__Instructions to follow__. Give the records again word for word. Leave every picture out.

____ Exercise inputs

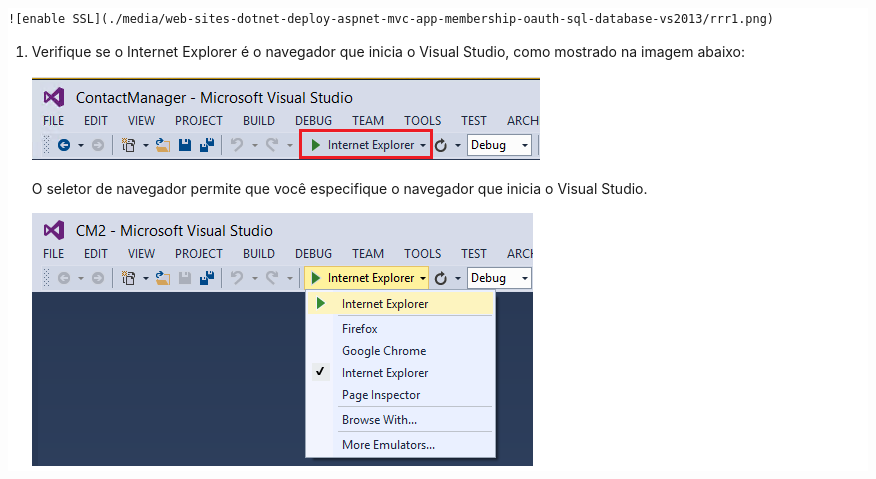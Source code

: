 	![enable SSL](./media/web-sites-dotnet-deploy-aspnet-mvc-app-membership-oauth-sql-database-vs2013/rrr1.png)
 
1. Verifique se o Internet Explorer é o navegador que inicia o Visual Studio, como mostrado na imagem abaixo:

	![default browser](./media/web-sites-dotnet-deploy-aspnet-mvc-app-membership-oauth-sql-database-vs2013/ss12.PNG)

	O seletor de navegador permite que você especifique o navegador que inicia o Visual Studio.

 	![browser selector](./media/web-sites-dotnet-deploy-aspnet-mvc-app-membership-oauth-sql-database-vs2013/ss13.png)
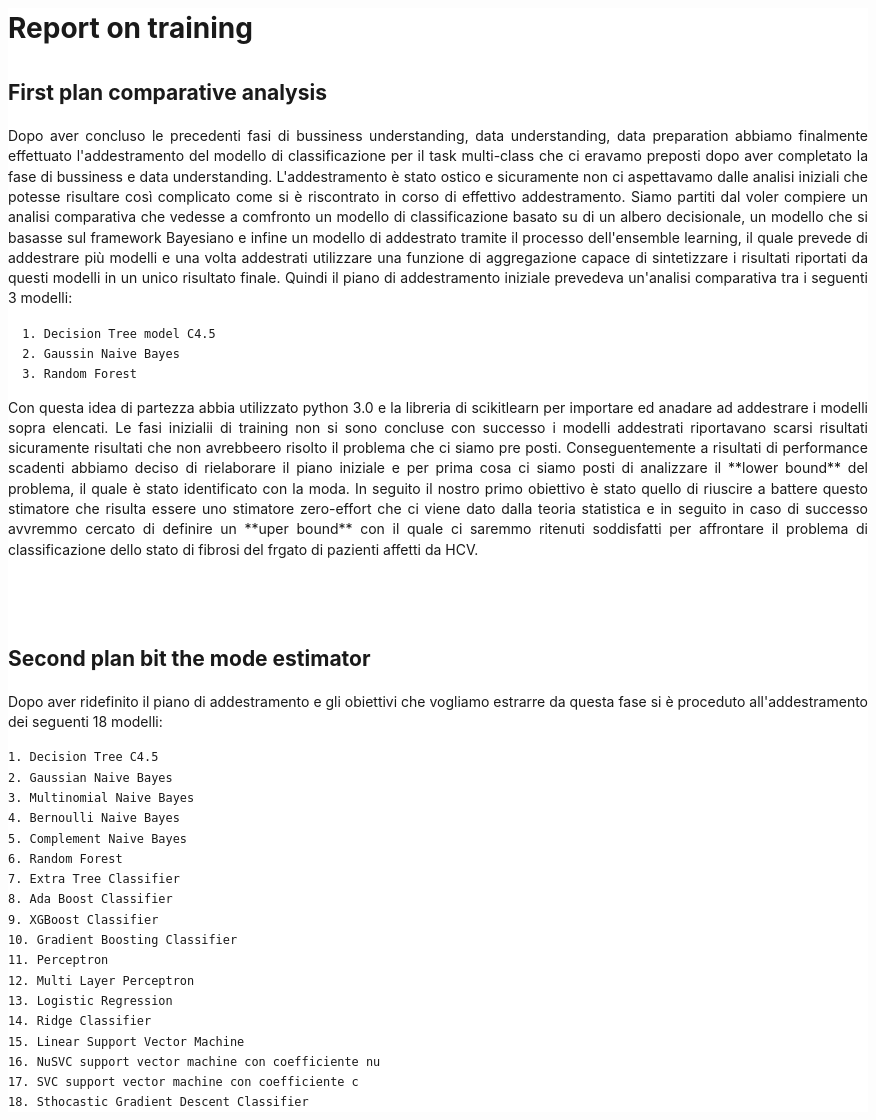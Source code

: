 # Report on training 

## First plan comparative analysis 
<p align="justify">Dopo aver concluso le precedenti fasi di bussiness understanding, data understanding, data preparation abbiamo finalmente effettuato l'addestramento del modello di classificazione per il task multi-class che ci eravamo preposti dopo aver completato la fase di bussiness e data understanding. L'addestramento è stato ostico e sicuramente non ci aspettavamo dalle analisi iniziali che potesse risultare così complicato come si è riscontrato in corso di effettivo addestramento. Siamo partiti dal voler compiere un analisi comparativa che vedesse a comfronto un modello di classificazione basato su di un albero decisionale, un modello che si basasse sul framework Bayesiano e infine un modello di addestrato tramite il processo dell'ensemble learning, il quale prevede di addestrare più modelli e una volta addestrati utilizzare una funzione di aggregazione capace di sintetizzare i risultati riportati da questi modelli in un unico risultato finale. Quindi il piano di addestramento iniziale prevedeva un'analisi comparativa tra i seguenti 3 modelli:</p>


      1. Decision Tree model C4.5
      2. Gaussin Naive Bayes
      3. Random Forest
     
<p align="justify">Con questa idea di partezza abbia utilizzato python 3.0 e la libreria di scikitlearn per importare ed anadare ad addestrare i modelli sopra elencati. Le fasi inizialii di training non si sono concluse con successo i modelli addestrati riportavano scarsi risultati sicuramente risultati che non avrebbeero risolto il problema che ci siamo pre posti. Conseguentemente a risultati di performance scadenti abbiamo deciso di rielaborare il piano iniziale e per prima cosa ci siamo posti di analizzare il **lower bound** del problema, il quale è stato identificato con la moda. In seguito il nostro primo obiettivo è stato quello di riuscire a battere questo stimatore che risulta essere uno stimatore zero-effort che ci viene dato dalla teoria statistica e in seguito in caso di successo avvremmo cercato di definire un **uper bound** con il quale ci saremmo ritenuti soddisfatti per affrontare il problema di classificazione dello stato di fibrosi del frgato di pazienti affetti da HCV. </p>
<br></br>

## Second plan bit the mode estimator
<p align="justify">Dopo aver ridefinito il piano di addestramento e gli obiettivi che vogliamo estrarre da questa fase si è proceduto all'addestramento dei seguenti 18 modelli: </p>

    1. Decision Tree C4.5
    2. Gaussian Naive Bayes
    3. Multinomial Naive Bayes
    4. Bernoulli Naive Bayes
    5. Complement Naive Bayes
    6. Random Forest
    7. Extra Tree Classifier
    8. Ada Boost Classifier
    9. XGBoost Classifier
    10. Gradient Boosting Classifier
    11. Perceptron
    12. Multi Layer Perceptron
    13. Logistic Regression
    14. Ridge Classifier
    15. Linear Support Vector Machine
    16. NuSVC support vector machine con coefficiente nu
    17. SVC support vector machine con coefficiente c
    18. Sthocastic Gradient Descent Classifier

________

__Response__.
Source code

: 	![enable SSL](./media/web-sites-dotnet-deploy-aspnet-mvc-app-membership-oauth-sql-database-vs2013/rrr1.png)
 
1. Verifique se o Internet Explorer é o navegador que inicia o Visual Studio, como mostrado na imagem abaixo:

	![default browser](./media/web-sites-dotnet-deploy-aspnet-mvc-app-membership-oauth-sql-database-vs2013/ss12.PNG)

	O seletor de navegador permite que você especifique o navegador que inicia o Visual Studio.

 	![browser selector](./media/web-sites-dotnet-deploy-aspnet-mvc-app-membership-oauth-sql-database-vs2013/ss13.png)
Source code

: # Report on training 

## First plan comparative analysis 
<p align="justify">Dopo aver concluso le precedenti fasi di bussiness understanding, data understanding, data preparation abbiamo finalmente effettuato l'addestramento del modello di classificazione per il task multi-class che ci eravamo preposti dopo aver completato la fase di bussiness e data understanding. L'addestramento è stato ostico e sicuramente non ci aspettavamo dalle analisi iniziali che potesse risultare così complicato come si è riscontrato in corso di effettivo addestramento. Siamo partiti dal voler compiere un analisi comparativa che vedesse a comfronto un modello di classificazione basato su di un albero decisionale, un modello che si basasse sul framework Bayesiano e infine un modello di addestrato tramite il processo dell'ensemble learning, il quale prevede di addestrare più modelli e una volta addestrati utilizzare una funzione di aggregazione capace di sintetizzare i risultati riportati da questi modelli in un unico risultato finale. Quindi il piano di addestramento iniziale prevedeva un'analisi comparativa tra i seguenti 3 modelli:</p>


      1. Decision Tree model C4.5
      2. Gaussin Naive Bayes
      3. Random Forest
     
<p align="justify">Con questa idea di partezza abbia utilizzato python 3.0 e la libreria di scikitlearn per importare ed anadare ad addestrare i modelli sopra elencati. Le fasi inizialii di training non si sono concluse con successo i modelli addestrati riportavano scarsi risultati sicuramente risultati che non avrebbeero risolto il problema che ci siamo pre posti. Conseguentemente a risultati di performance scadenti abbiamo deciso di rielaborare il piano iniziale e per prima cosa ci siamo posti di analizzare il **lower bound** del problema, il quale è stato identificato con la moda. In seguito il nostro primo obiettivo è stato quello di riuscire a battere questo stimatore che risulta essere uno stimatore zero-effort che ci viene dato dalla teoria statistica e in seguito in caso di successo avvremmo cercato di definire un **uper bound** con il quale ci saremmo ritenuti soddisfatti per affrontare il problema di classificazione dello stato di fibrosi del frgato di pazienti affetti da HCV. </p>
<br></br>

## Second plan bit the mode estimator
<p align="justify">Dopo aver ridefinito il piano di addestramento e gli obiettivi che vogliamo estrarre da questa fase si è proceduto all'addestramento dei seguenti 18 modelli: </p>

    1. Decision Tree C4.5
    2. Gaussian Naive Bayes
    3. Multinomial Naive Bayes
    4. Bernoulli Naive Bayes
    5. Complement Naive Bayes
    6. Random Forest
    7. Extra Tree Classifier
    8. Ada Boost Classifier
    9. XGBoost Classifier
    10. Gradient Boosting Classifier
    11. Perceptron
    12. Multi Layer Perceptron
    13. Logistic Regression
    14. Ridge Classifier
    15. Linear Support Vector Machine
    16. NuSVC support vector machine con coefficiente nu
    17. SVC support vector machine con coefficiente c
    18. Sthocastic Gradient Descent Classifier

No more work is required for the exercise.